Disclaimer: I'm not and have never been a member of the Spades or any other gang and I've not had any contact with Michael Wayne or anyone else in these videos. Their comments and additions and corrections to this transcription are very welcome.    

My notes/explanations in this transcription are given in brackets. The first comments about "burning" are given in bold font to highlight those comments.

This video is given as Part 2 of 2, however I haven't found Part 1 of 2.   
-snip-
Click https://pancocojams.blogspot.com/2020/10/youtube-video-with-comments-about-rock.html for the closely related pancocojams post entitled "
YouTube Video With Comments About Rock Dance (Burning/UpRock) in Brooklyn "

****
TRANSCRIPTION OF https://www.youtube.com/watch?v=EGiWxc7GUss&ab_channel=MichaelWaynetv
"PART 2 OF 2 ...Zulu King Cholly Rock talks about the very beginning of breakdancing with The Black Spades, The N [four letter form of the n word] Twins, Clark Kent, James Bond and the Zulu Kings

 Michael Waynetv [MWTV] -Let’s define what Hip Hop culture is.

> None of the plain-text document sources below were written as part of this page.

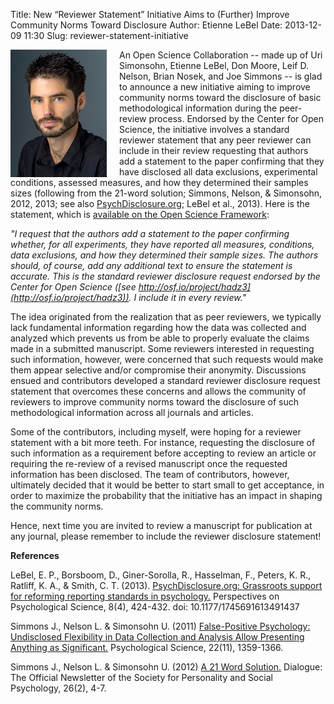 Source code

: Title: New “Reviewer Statement” Initiative Aims to (Further) Improve Community Norms Toward Disclosure
Author: Etienne LeBel
Date: 2013-12-09 11:30
Slug: reviewer-statement-initiative

<img src="/images/etiennelebel.jpg" alt="Photo of Etienne LeBel" align="left" style="padding-right: 20px;" />

An Open Science Collaboration -- made up of Uri Simonsohn, Etienne LeBel, Don Moore, Leif D. Nelson, Brian Nosek, and Joe Simmons -- is glad to announce a new initiative aiming to improve community norms toward the disclosure of basic methodological information during the peer-review process. Endorsed by the Center for Open Science, the initiative involves a standard reviewer statement that any peer reviewer can include in their review requesting that authors add a statement to the paper confirming that they have disclosed all data exclusions, experimental conditions, assessed measures, and how they determined their samples sizes (following from the 21-word solution; Simmons, Nelson, & Simonsohn, 2012, 2013; see also [PsychDisclosure.org](http://psychdisclosure.org/); LeBel et al., 2013). Here is the statement, which is [available on the Open Science Framework](http://osf.io/project/hadz3):

_"I request that the authors add a statement to the paper confirming whether, for all experiments, they have reported all measures, conditions, data exclusions, and how they determined their sample sizes. The authors should, of course, add any additional text to ensure the statement is accurate. This is the standard reviewer disclosure request endorsed by the Center for Open Science ([see http://osf.io/project/hadz3](http://osf.io/project/hadz3)). I include it in every review."_

The idea originated from the realization that as peer reviewers, we typically lack fundamental information regarding how the data was collected and analyzed which prevents us from be able to properly evaluate the claims made in a submitted manuscript. Some reviewers interested in requesting such information, however, were concerned that such requests would make them appear selective and/or compromise their anonymity. Discussions ensued and contributors developed a standard reviewer disclosure request statement that overcomes these concerns and allows the community of reviewers to improve community norms toward the disclosure of such methodological information across all journals and articles.

Some of the contributors, including myself, were hoping for a reviewer statement with a bit more teeth. For instance, requesting the disclosure of such information as a requirement before accepting to review an article or requiring the re-review of a revised manuscript once the requested information has been disclosed. The team of contributors, however, ultimately decided that it would be better to start small to get acceptance, in order to maximize the probability that the initiative has an impact in shaping the community norms.

Hence, next time you are invited to review a manuscript for publication at any journal, please remember to include the reviewer disclosure statement!

__References__

LeBel, E. P., Borsboom, D., Giner-Sorolla, R., Hasselman, F., Peters, K. R., Ratliff, K. A., & Smith, C. T. (2013). [PsychDisclosure.org: Grassroots support for reforming reporting standards in psychology.](http://www.google.com/url?q=http%3A%2F%2Fpps.sagepub.com%2Fcontent%2F8%2F4%2F424.full&sa=D&sntz=1&usg=AFQjCNEcYQrJzKL33sb33l9teszIxVUNAg) Perspectives on Psychological Science, 8(4), 424-432. doi: 10.1177/1745691613491437

Simmons J., Nelson L. & Simonsohn U. (2011) [False-Positive Psychology: Undisclosed Flexibility in Data Collection and Analysis Allow Presenting Anything as Significant.](http://www.google.com/url?q=http%3A%2F%2Fpapers.ssrn.com%2Fsol3%2Fpapers.cfm%3Fabstract_id%3D1850704&sa=D&sntz=1&usg=AFQjCNGqvW1VEcf3RzOb7zE0Y25FXdQHBQ) Psychological Science, 22(11), 1359-1366.

Simmons J., Nelson L. & Simonsohn U. (2012) [A 21 Word Solution.](http://www.google.com/url?q=http%3A%2F%2Fpapers.ssrn.com%2Fsol3%2Fpapers.cfm%3Fabstract_id%3D2160588&sa=D&sntz=1&usg=AFQjCNGt1mELWBFnDRS2Yh-E-qm_tAp_2A) Dialogue: The Official Newsletter of the Society for Personality and Social Psychology, 26(2), 4-7.

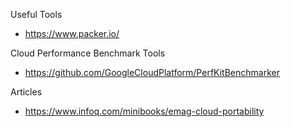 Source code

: 
Useful Tools
* https://www.packer.io/



Cloud Performance Benchmark Tools
* https://github.com/GoogleCloudPlatform/PerfKitBenchmarker



Articles
* https://www.infoq.com/minibooks/emag-cloud-portability

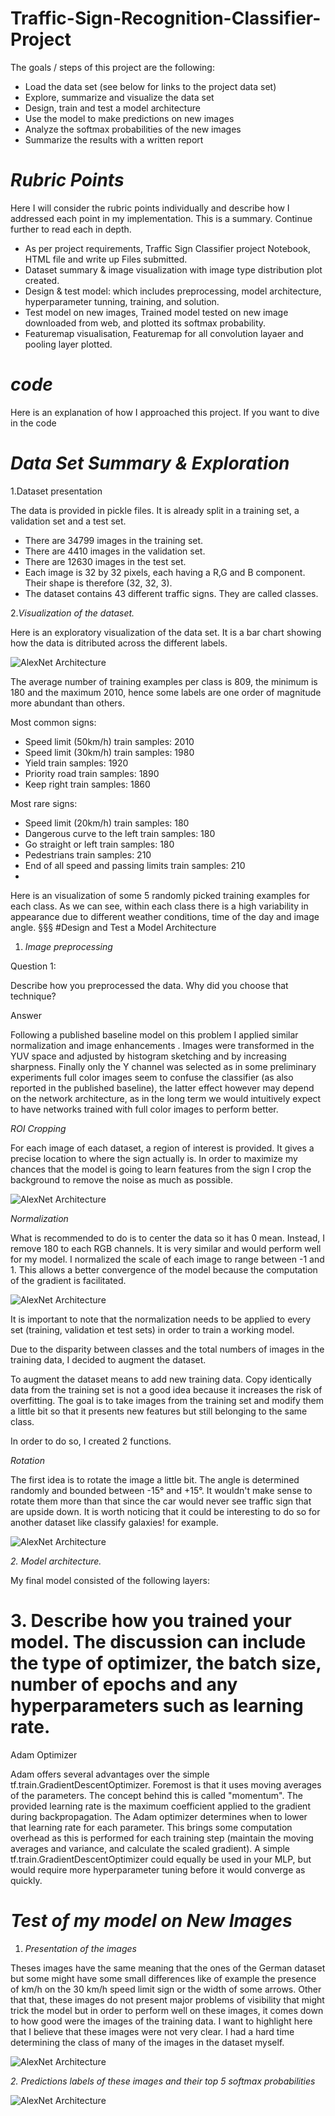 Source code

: # Traffic-Sign-Recognition-Classifier-Project


The goals / steps of this project are the following:

- Load the data set (see below for links to the project data set)
- Explore, summarize and visualize the data set
- Design, train and test a model architecture
- Use the model to make predictions on new images
- Analyze the softmax probabilities of the new images
- Summarize the results with a written report

# *Rubric Points*

Here I will consider the rubric points individually and describe how I addressed each point in my implementation. 
This is a summary. Continue further to read each in depth.

- As per project requirements, Traffic Sign Classifier project Notebook, HTML file and write up Files submitted.
- Dataset summary & image visualization with image type distribution plot created.
- Design & test model: which includes preprocessing, model architecture, hyperparameter tunning, training, and solution.
- Test model on new images, Trained model tested on new image downloaded from web, and plotted its softmax probability.
- Featuremap visualisation, Featuremap for all convolution layaer and pooling layer plotted.

# *code*
Here is an explanation of how I approached this project. If you want to dive in the code

# *Data Set Summary & Exploration*

1.Dataset presentation

The data is provided in pickle files. It is already split in a training set, a validation set and a test set.

- There are 34799 images in the training set.
- There are 4410 images in the validation set.
- There are 12630 images in the test set.
- Each image is 32 by 32 pixels, each having a R,G and B component. Their shape is therefore (32, 32, 3).
- The dataset contains 43 different traffic signs. They are called classes.

2.*Visualization of the dataset.*

Here is an exploratory visualization of the data set. It is a bar chart showing how the data is ditributed across the different labels. 

<img src="training_set_counts.png"  title="AlexNet Architecture">

The average number of training examples per class is 809, the minimum is 180 and the maximum 2010, hence some labels are one order of magnitude more abundant than others.

Most common signs:

- Speed limit (50km/h) train samples: 2010
- Speed limit (30km/h) train samples: 1980
- Yield train samples: 1920
- Priority road train samples: 1890
- Keep right train samples: 1860

Most rare signs:

- Speed limit (20km/h) train samples: 180
- Dangerous curve to the left train samples: 180
- Go straight or left train samples: 180
- Pedestrians train samples: 210
- End of all speed and passing limits train samples: 210
-
Here is an visualization of some 5 randomly picked training examples for each class. As we can see, within each class there is a high variability in appearance due to different weather conditions, time of the day and image angle.
§§§
#Design and Test a Model Architecture

1. *Image preprocessing*

Question 1:

Describe how you preprocessed the data. Why did you choose that technique?

Answer

Following a published baseline model on this problem I applied similar normalization and image enhancements . Images were transformed in the YUV space and adjusted by histogram sketching and by increasing sharpness. Finally only the Y channel was selected as in some preliminary experiments full color images seem to confuse the classifier (as also reported in the published baseline), the latter effect however may depend on the network architecture, as in the long term we would intuitively expect to have networks trained with full color images to perform better.

*ROI Cropping*

For each image of each dataset, a region of interest is provided. It gives a precise location to where the sign actually is. In order to maximize my chances that the model is going to learn features from the sign I crop the background to remove the noise as much as possible.

<img src="alexnet-Archetecture.png"  title="AlexNet Architecture">

*Normalization*

What is recommended to do is to center the data so it has 0 mean. Instead, I remove 180 to each RGB channels. It is very similar and would perform well for my model. I normalized the scale of each image to range between -1 and 1. This allows a better convergence of the model because the computation of the gradient is facilitated.

<img src="alexnet-Archetecture.png"  title="AlexNet Architecture">

It is important to note that the normalization needs to be applied to every set (training, validation et test sets) in order to train a working model.

Due to the disparity between classes and the total numbers of images in the training data, I decided to augment the dataset.

To augment the dataset means to add new training data. Copy identically data from the training set is not a good idea because it increases the risk of overfitting. The goal is to take images from the training set and modify them a little bit so that it presents new features but still belonging to the same class.

In order to do so, I created 2 functions.

*Rotation*

The first idea is to rotate the image a little bit. The angle is determined randomly and bounded between -15° and +15°. It wouldn't make sense to rotate them more than that since the car would never see traffic sign that are upside down. It is worth noticing that it could be interesting to do so for another dataset like classify galaxies! for example.

<img src="alexnet-Archetecture.png"  title="AlexNet Architecture">

*2. Model architecture.*

My final model consisted of the following layers:

# 3. Describe how you trained your model. The discussion can include the type of optimizer, the batch size, number of epochs and any hyperparameters such as learning rate.

Adam Optimizer

Adam offers several advantages over the simple tf.train.GradientDescentOptimizer. Foremost is that it uses moving averages of the parameters. The concept behind this is called "momentum". The provided learning rate is the maximum coefficient applied to the gradient during backpropagation. The Adam optimizer determines when to lower that learning rate for each parameter. This brings some computation overhead as this is performed for each training step (maintain the moving averages and variance, and calculate the scaled gradient). A simple tf.train.GradientDescentOptimizer could equally be used in your MLP, but would require more hyperparameter tuning before it would converge as quickly.

# *Test of my model on New Images*

1. *Presentation of the images*

Theses images have the same meaning that the ones of the German dataset but some might have some small differences like of example the presence of km/h on the 30 km/h speed limit sign or the width of some arrows. Other that that, these images do not present major problems of visibility that might trick the model but in order to perform well on these images, it comes down to how good were the images of the training data. I want to highlight here that I believe that these images were not very clear. I had a hard time determining the class of many of the images in the dataset myself.

<img src="alexnet-Archetecture.png"  title="AlexNet Architecture">

*2. Predictions labels of these images and their top 5 softmax probabilities*

<img src="alexnet-Archetecture.png"  title="AlexNet Architecture">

How would you define it? What’s your definition of-

Cholly Rock [CR]- Ah, what it is now  - Annnd it has [gotten] real commercial-I have a definition for now. Right, you know you have people who created the five different elements and all these different things and that’s what it’s become. But what it was for me always was the music, and the dancers. And, eventually, later on the rappers. And that’s what it always has been for me. And that’s what I still continue to define it as. And I understand that others have added the media artist and all that kind of thing. That’s great if you wanna add that. But, for me, the graffiti artists were in existence even before Hip Hop culture. I know a lot of cats that were graffiti artists. I know White guys who were graffiti artists who wouldn’t have anything to do with Black people let alone with Hip Hop.


MWTV- Um

CR – So, you know, I I appreciate that it was incorporated in. That’s wonderful. But I’ve always defined Hip Hop or what it’s come to be known as Hip Hop as the music, the style of dance, and the style of mc-ing or rapping. I think that’s what it’s all inclusive.

MWTV- Okay, so where would you- on the Hip Hop time line- where, how would you start it off? The history of Hip Hop, where would it start from?

CR-  Well, you can’t have the history of Hip Hop without first of all talkin about the gang culture and the Black Spades. Um, one of the things that I told you when we were talkin on the phone was and we were talkin about the light bulb and now we had the light bulb

MWTV- Right

CR- Thomas Edison created the light bulb, and all that the light bulb

MWTV- Right
CR- But he couldn’t have done that without Ben Franklin discovering electricity one hundred years or whatever previously.

MWTV- Right

 CR- So, while the genius of Hip Hop and and I know people aren’t  gonna like this,  is Kool Herc, and people  can say whatever they want , he would not be possible without the electricity that was created by the culture that was existed in the 1970s, the early part of the 70s, and that specifically was the gang culture, and more specifically startin with the Black Spades.   

MWTV- Oh okay- the Spades. Now, I just had-you know what I’m saying- a Spade tellin me that they was doin a Spade dance.

CR - Oh yeah.
MWTV -He felt like that’s where break dancing kinda came from.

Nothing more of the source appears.